Supreme Court under the gun to save the country from another Jan. 6: law professor

As multiple states investigate the premise that the 14th Amendment could keep Donald Trump off of their 2024 general election ballot, Bruce Ackerman, a professor of law and political science at Yale, implored the Supreme Court to jump into the fray as soon as possible because it could prevent another Jan. 6-type rebellion.
In a column for Slate, Ackerman made the case that no matter how courts in states like Colorado and Minnesota rule, the Supreme Court will inevitably be put on the spot to provide a definitive ruling on what constitutes an "insurrection or rebellion" that can preclude a citozen from running for office.
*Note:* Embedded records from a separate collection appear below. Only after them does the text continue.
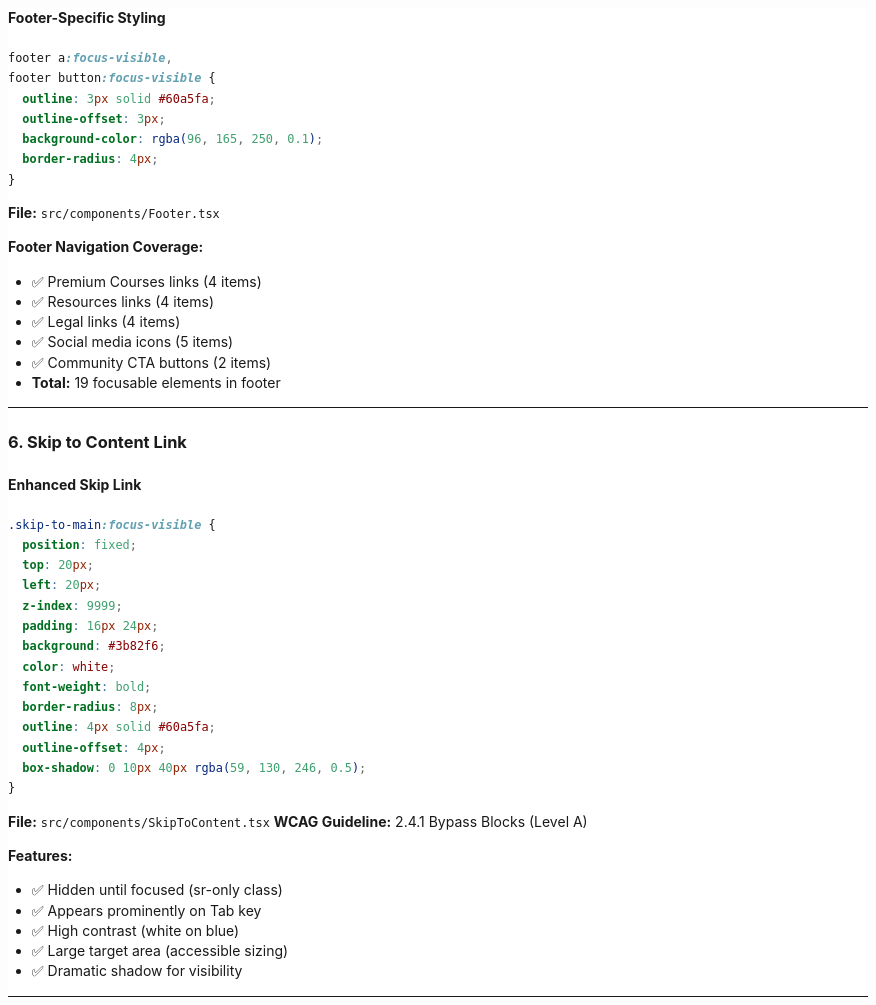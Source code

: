 #### Footer-Specific Styling
```css
footer a:focus-visible,
footer button:focus-visible {
  outline: 3px solid #60a5fa;
  outline-offset: 3px;
  background-color: rgba(96, 165, 250, 0.1);
  border-radius: 4px;
}
```

**File:** `src/components/Footer.tsx`

**Footer Navigation Coverage:**
- ✅ Premium Courses links (4 items)
- ✅ Resources links (4 items)
- ✅ Legal links (4 items)
- ✅ Social media icons (5 items)
- ✅ Community CTA buttons (2 items)
- **Total:** 19 focusable elements in footer

---

### 6. Skip to Content Link

#### Enhanced Skip Link
```css
.skip-to-main:focus-visible {
  position: fixed;
  top: 20px;
  left: 20px;
  z-index: 9999;
  padding: 16px 24px;
  background: #3b82f6;
  color: white;
  font-weight: bold;
  border-radius: 8px;
  outline: 4px solid #60a5fa;
  outline-offset: 4px;
  box-shadow: 0 10px 40px rgba(59, 130, 246, 0.5);
}
```

**File:** `src/components/SkipToContent.tsx`
**WCAG Guideline:** 2.4.1 Bypass Blocks (Level A)

**Features:**
- ✅ Hidden until focused (sr-only class)
- ✅ Appears prominently on Tab key
- ✅ High contrast (white on blue)
- ✅ Large target area (accessible sizing)
- ✅ Dramatic shadow for visibility

---
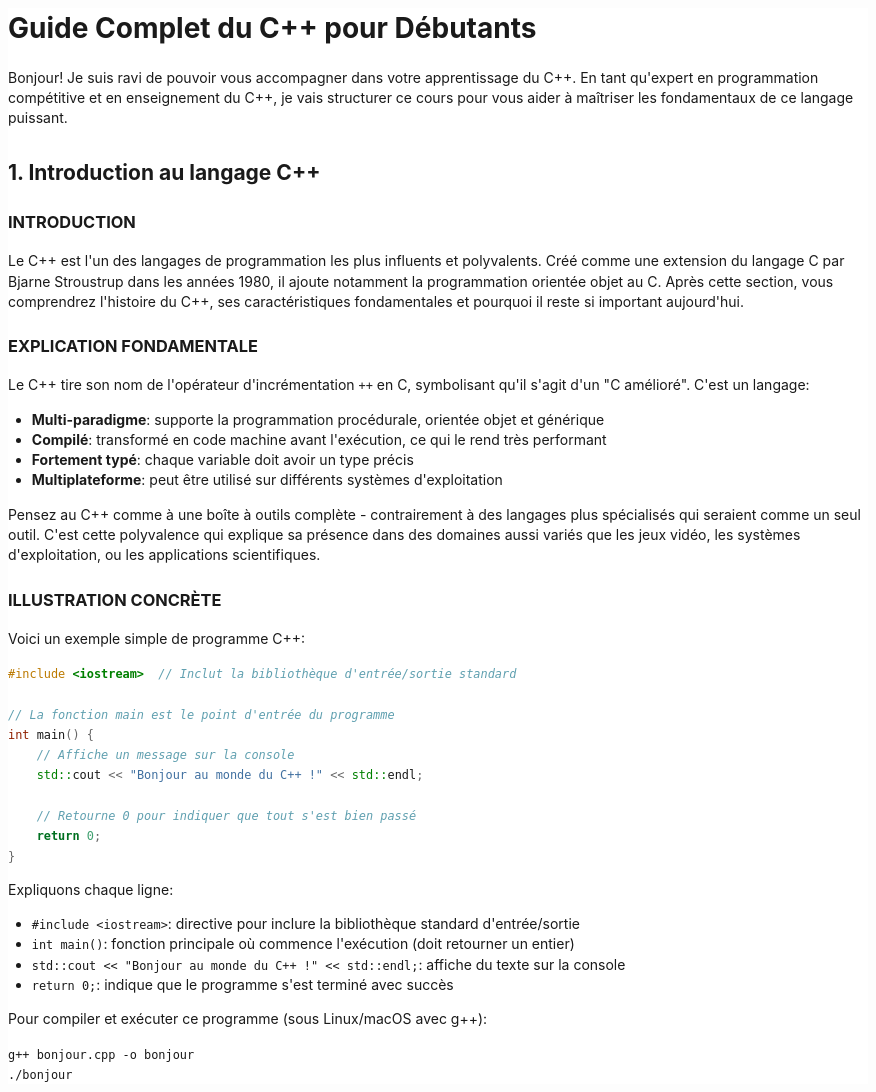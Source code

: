 # Guide Complet du C++ pour Débutants

Bonjour! Je suis ravi de pouvoir vous accompagner dans votre apprentissage du C++. En tant qu'expert en programmation compétitive et en enseignement du C++, je vais structurer ce cours pour vous aider à maîtriser les fondamentaux de ce langage puissant.

## 1. Introduction au langage C++

### INTRODUCTION
Le C++ est l'un des langages de programmation les plus influents et polyvalents. Créé comme une extension du langage C par Bjarne Stroustrup dans les années 1980, il ajoute notamment la programmation orientée objet au C. Après cette section, vous comprendrez l'histoire du C++, ses caractéristiques fondamentales et pourquoi il reste si important aujourd'hui.

### EXPLICATION FONDAMENTALE
Le C++ tire son nom de l'opérateur d'incrémentation `++` en C, symbolisant qu'il s'agit d'un "C amélioré". C'est un langage:
- **Multi-paradigme**: supporte la programmation procédurale, orientée objet et générique
- **Compilé**: transformé en code machine avant l'exécution, ce qui le rend très performant
- **Fortement typé**: chaque variable doit avoir un type précis
- **Multiplateforme**: peut être utilisé sur différents systèmes d'exploitation

Pensez au C++ comme à une boîte à outils complète - contrairement à des langages plus spécialisés qui seraient comme un seul outil. C'est cette polyvalence qui explique sa présence dans des domaines aussi variés que les jeux vidéo, les systèmes d'exploitation, ou les applications scientifiques.

### ILLUSTRATION CONCRÈTE
Voici un exemple simple de programme C++:

```cpp
#include <iostream>  // Inclut la bibliothèque d'entrée/sortie standard

// La fonction main est le point d'entrée du programme
int main() {
    // Affiche un message sur la console
    std::cout << "Bonjour au monde du C++ !" << std::endl;
    
    // Retourne 0 pour indiquer que tout s'est bien passé
    return 0;
}
```

Expliquons chaque ligne:
- `#include <iostream>`: directive pour inclure la bibliothèque standard d'entrée/sortie
- `int main()`: fonction principale où commence l'exécution (doit retourner un entier)
- `std::cout << "Bonjour au monde du C++ !" << std::endl;`: affiche du texte sur la console
- `return 0;`: indique que le programme s'est terminé avec succès

Pour compiler et exécuter ce programme (sous Linux/macOS avec g++):
```
g++ bonjour.cpp -o bonjour
./bonjour
```
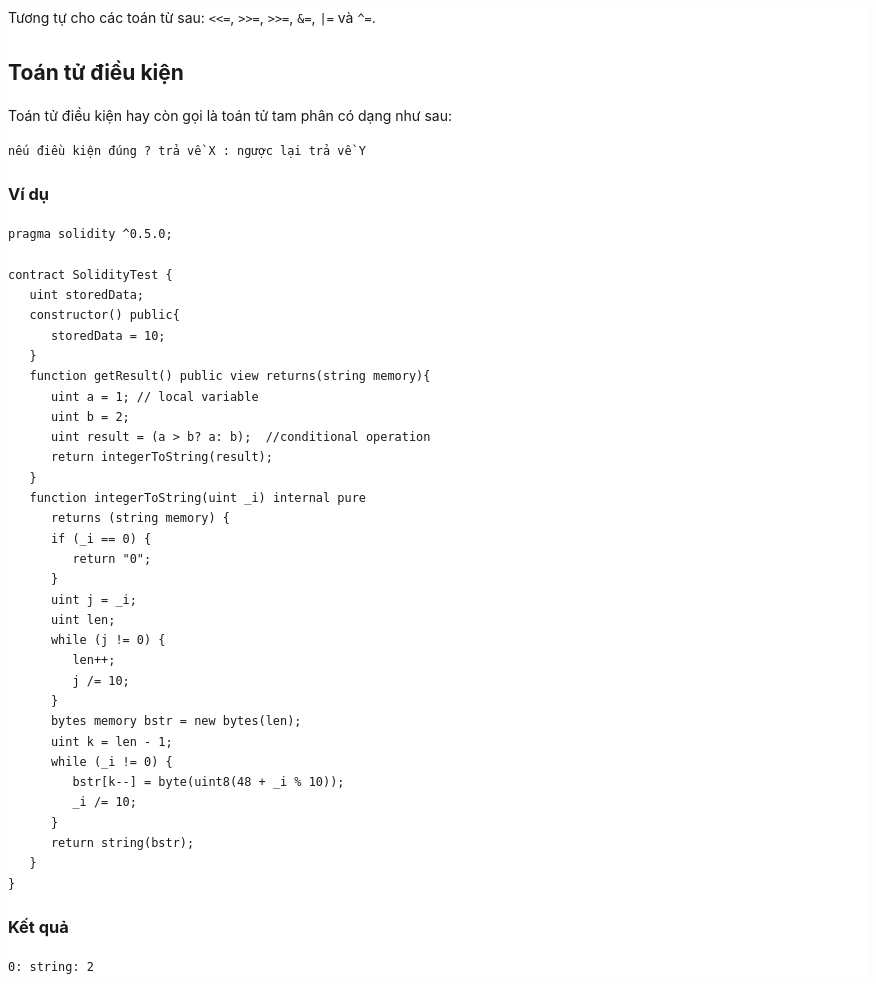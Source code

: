 Tương tự cho các toán từ sau: `<<=`, `>>=`, `>>=`, `&=`, `|=` và `^=`.

## Toán tử điều kiện

Toán tử điều kiện hay còn gọi là toán tử tam phân có dạng như sau:

```
nếu điều kiện đúng ? trả về X : ngược lại trả về Y
```

### Ví dụ

```solidity
pragma solidity ^0.5.0;

contract SolidityTest {
   uint storedData; 
   constructor() public{
      storedData = 10;   
   }
   function getResult() public view returns(string memory){
      uint a = 1; // local variable
      uint b = 2;
      uint result = (a > b? a: b);  //conditional operation
      return integerToString(result); 
   }
   function integerToString(uint _i) internal pure 
      returns (string memory) {
      if (_i == 0) {
         return "0";
      }
      uint j = _i;
      uint len;
      while (j != 0) {
         len++;
         j /= 10;
      }
      bytes memory bstr = new bytes(len);
      uint k = len - 1;
      while (_i != 0) {
         bstr[k--] = byte(uint8(48 + _i % 10));
         _i /= 10;
      }
      return string(bstr);
   }
}
```

### Kết quả

```
0: string: 2
```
According to the law professor, the sooner the Supreme Court makes a ruling, the better.
As he explained, "Normally, the justices would take months to consider the merits of such an important issue and reach a decision only in June 2024, at the end of their present term. Nevertheless, it would be a tragic mistake for the court to delay its decision when the two cases arrive on its docket."
Admitting he does not expect a unanimous ruling from the fractious court, he warned the biggest risk would be the application of different standards in different states which would throw the country into chaos.
"In some of the states, Trump will run as the Republican candidate. In others, the GOP will designate a stand-in candidate in its effort to deprive Biden of an Electoral College majority on Election Day," he predicted. "Such a three-candidate race will culminate in a shattering tragedy on Jan. 20, 2025, when the next president is required to take the oath 'to preserve, protect, and defend the Constitution of the United States.'"
He added, "In short, when the Colorado and Minnesota cases arrive in Washington, the Supreme Court will confront a desperate race against time. If it fails to decide the cases rapidly, it will provoke a constitutional crisis once the polls close and each state decides who won the election."
Short of that, he suggested Republicans could make a case that Trump was deprived of the ability to be part of a fair election even if President Joe Biden wins by an overwhelming margin.
As he explained, Republicans "...will emphasize that the states that disqualified Trump had prevented their voters from showing that they vastly preferred him to Biden. Instead, the best they could do was to vote for his proxy, who lacked Trump’s magnetic appeal. As a consequence, House Republicans will claim that they are defending democracy in deploying the “one state, one vote” rule on behalf of Trump—since he would have won the popular vote on a nationwide basis if Americans had been given a nationwide chance to express their support for him in his campaign against Biden."